ATPM is the apotheosis of hack-as-hero films. The moment Hoffman just stays silent because he thinks the guy on the phone knows something else is just… perfect.
In the same field is the Parallax View (1974), also by Alan J Pakula, with Warren Beatty as a more fictional and infinitely more unlikely hack with a political assassination scoop. There’s also Defence of the Realm (1986), a fine Brit effort with Gabriel Byrne in 80s boozy Fleet Street.
And of course State of Play on TV (2003), with Nighy’s awesome turn as a louche editor (whoever heard of one of those?) and John Simm as a chippy northern reporter (the very idea!)
As a production man, the one error of fact that does hurt is one seen here: where the reporter writes his headline straight into the page (and it doesn’t even fit). A sub editor does that. Recognise.

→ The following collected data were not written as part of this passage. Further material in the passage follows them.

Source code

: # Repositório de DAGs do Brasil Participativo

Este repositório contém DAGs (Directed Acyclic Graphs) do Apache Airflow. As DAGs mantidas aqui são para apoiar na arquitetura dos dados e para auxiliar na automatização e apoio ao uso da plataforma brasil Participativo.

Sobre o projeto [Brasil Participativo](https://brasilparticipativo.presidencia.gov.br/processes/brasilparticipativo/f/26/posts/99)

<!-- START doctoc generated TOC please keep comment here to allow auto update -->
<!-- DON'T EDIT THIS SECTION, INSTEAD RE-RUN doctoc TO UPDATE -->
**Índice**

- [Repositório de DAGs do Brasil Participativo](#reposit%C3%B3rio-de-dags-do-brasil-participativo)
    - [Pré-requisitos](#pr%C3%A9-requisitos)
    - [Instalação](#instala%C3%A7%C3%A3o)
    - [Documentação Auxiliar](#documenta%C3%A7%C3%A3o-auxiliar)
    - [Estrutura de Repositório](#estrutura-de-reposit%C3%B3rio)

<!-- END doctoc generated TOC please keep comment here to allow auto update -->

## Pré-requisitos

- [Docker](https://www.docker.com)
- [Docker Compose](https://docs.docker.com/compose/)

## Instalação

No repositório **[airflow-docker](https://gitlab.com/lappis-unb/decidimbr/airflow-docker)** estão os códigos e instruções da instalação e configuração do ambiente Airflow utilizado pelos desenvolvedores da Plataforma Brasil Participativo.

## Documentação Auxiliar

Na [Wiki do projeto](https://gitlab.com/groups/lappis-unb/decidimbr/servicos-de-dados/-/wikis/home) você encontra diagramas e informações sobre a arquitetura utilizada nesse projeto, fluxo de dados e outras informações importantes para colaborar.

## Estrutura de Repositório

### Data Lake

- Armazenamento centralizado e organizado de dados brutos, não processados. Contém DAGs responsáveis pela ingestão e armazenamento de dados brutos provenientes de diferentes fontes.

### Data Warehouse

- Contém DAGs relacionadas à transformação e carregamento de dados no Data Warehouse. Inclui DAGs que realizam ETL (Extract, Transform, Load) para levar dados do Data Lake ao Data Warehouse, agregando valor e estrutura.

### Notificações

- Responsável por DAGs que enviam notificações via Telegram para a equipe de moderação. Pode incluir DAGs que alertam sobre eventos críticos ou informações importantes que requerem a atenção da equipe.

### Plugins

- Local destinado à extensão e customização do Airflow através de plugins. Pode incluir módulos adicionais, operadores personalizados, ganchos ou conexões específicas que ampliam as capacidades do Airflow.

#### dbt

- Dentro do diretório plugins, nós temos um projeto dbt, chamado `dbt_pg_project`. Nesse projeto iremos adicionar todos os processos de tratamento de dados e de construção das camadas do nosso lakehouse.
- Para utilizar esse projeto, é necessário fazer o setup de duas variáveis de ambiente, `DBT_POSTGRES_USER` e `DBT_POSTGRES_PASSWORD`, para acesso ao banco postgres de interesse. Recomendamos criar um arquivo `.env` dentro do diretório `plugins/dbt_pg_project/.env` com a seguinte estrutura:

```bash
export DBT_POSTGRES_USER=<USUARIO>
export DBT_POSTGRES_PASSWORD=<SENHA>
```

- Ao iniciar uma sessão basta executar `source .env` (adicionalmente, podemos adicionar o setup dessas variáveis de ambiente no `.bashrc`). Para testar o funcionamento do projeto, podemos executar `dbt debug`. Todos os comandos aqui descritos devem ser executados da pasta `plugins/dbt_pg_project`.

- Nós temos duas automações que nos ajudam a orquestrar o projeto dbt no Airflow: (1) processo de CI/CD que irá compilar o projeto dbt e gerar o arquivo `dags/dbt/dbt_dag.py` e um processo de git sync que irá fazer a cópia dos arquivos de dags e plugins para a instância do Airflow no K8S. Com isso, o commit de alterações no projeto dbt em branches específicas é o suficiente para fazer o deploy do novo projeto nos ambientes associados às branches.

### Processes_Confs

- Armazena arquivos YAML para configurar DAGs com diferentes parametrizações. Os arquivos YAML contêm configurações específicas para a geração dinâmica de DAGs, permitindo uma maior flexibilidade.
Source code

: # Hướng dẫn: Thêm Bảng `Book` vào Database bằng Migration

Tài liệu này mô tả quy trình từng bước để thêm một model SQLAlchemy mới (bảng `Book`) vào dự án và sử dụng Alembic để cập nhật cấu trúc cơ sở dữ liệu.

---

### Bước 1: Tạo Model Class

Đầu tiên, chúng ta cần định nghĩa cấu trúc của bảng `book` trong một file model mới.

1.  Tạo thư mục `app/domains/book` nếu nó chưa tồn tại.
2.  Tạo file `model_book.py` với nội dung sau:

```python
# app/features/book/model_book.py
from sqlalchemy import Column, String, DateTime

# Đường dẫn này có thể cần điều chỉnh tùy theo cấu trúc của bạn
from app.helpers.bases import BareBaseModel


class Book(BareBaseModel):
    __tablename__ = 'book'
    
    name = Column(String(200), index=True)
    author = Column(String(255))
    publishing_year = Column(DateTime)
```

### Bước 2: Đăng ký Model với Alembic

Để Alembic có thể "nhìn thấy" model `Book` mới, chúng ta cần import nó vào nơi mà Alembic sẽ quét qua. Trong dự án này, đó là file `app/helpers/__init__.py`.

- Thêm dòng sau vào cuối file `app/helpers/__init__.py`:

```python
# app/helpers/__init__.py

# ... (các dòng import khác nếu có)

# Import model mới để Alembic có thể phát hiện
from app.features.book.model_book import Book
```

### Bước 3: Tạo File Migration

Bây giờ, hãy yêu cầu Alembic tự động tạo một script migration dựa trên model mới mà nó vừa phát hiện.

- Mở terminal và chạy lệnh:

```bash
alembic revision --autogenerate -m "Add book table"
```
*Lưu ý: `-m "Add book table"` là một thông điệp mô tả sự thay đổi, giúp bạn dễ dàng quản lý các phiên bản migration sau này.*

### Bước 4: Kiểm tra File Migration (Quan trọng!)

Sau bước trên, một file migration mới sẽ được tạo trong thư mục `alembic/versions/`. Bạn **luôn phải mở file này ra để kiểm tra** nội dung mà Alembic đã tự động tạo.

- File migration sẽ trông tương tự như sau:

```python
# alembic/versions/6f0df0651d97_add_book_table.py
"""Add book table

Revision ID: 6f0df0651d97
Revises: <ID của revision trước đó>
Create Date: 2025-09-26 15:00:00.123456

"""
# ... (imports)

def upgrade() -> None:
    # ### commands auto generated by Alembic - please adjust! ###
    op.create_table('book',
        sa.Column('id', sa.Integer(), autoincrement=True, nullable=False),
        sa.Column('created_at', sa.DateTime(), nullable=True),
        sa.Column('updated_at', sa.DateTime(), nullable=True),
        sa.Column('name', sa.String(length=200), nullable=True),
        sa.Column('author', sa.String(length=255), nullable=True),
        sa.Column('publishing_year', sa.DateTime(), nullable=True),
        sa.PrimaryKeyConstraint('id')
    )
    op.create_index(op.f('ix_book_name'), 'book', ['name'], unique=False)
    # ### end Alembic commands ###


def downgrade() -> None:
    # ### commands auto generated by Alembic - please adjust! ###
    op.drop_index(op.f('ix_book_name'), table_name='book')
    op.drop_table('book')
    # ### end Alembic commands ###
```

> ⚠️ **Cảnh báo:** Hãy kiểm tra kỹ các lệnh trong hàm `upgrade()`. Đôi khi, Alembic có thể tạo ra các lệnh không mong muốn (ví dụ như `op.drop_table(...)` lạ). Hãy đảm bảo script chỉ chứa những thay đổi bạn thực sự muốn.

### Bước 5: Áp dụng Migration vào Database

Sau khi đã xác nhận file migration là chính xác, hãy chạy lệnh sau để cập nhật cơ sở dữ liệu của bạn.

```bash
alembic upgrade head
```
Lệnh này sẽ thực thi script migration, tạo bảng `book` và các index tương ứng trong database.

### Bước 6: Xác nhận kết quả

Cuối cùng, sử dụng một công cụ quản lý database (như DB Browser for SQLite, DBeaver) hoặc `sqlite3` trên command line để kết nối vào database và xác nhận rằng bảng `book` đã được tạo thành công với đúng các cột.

Although a whole host of movie media men should have honourable mentions – the West Wing’s Danny Concannon, the excellent, Scottish and boozy Field of Blood, Lois Lane, Peter Parker… TinTin! – only one titan remains.
Everyone’s bored of hearing how great The Wire is, right?
But if one of the defining worries about newspapers is that whenever they report on something you know about, they get it wrong, then it has to be a defining commendation of David Simon’s epic that they wrote about something I know intimately – newspapers, in season five – and they absolutely nailed it.
Sure, there were cultural differences (the Baltimore Sun had a Moscow bureau?) but the feel of the newsroom is precise. The dead language of lay-off announcements, the office’s affable human dictionary, the barfing of sarcasm at TV politicians – and news editor Gus Haynes’ post-deadline night-panic.
And in an era when it isn’t always great, this great game, old Gus has some inspirational words: “Where else would you rather be, huh kids… There are a million stories in the naked city, but you poor mooks only need to throw me three or four.”
Daniel Bourke is assistant night editor at the Daily Mirror. He previously worked for The Wharf, in Docklands, and Roll Call, in Washington, DC.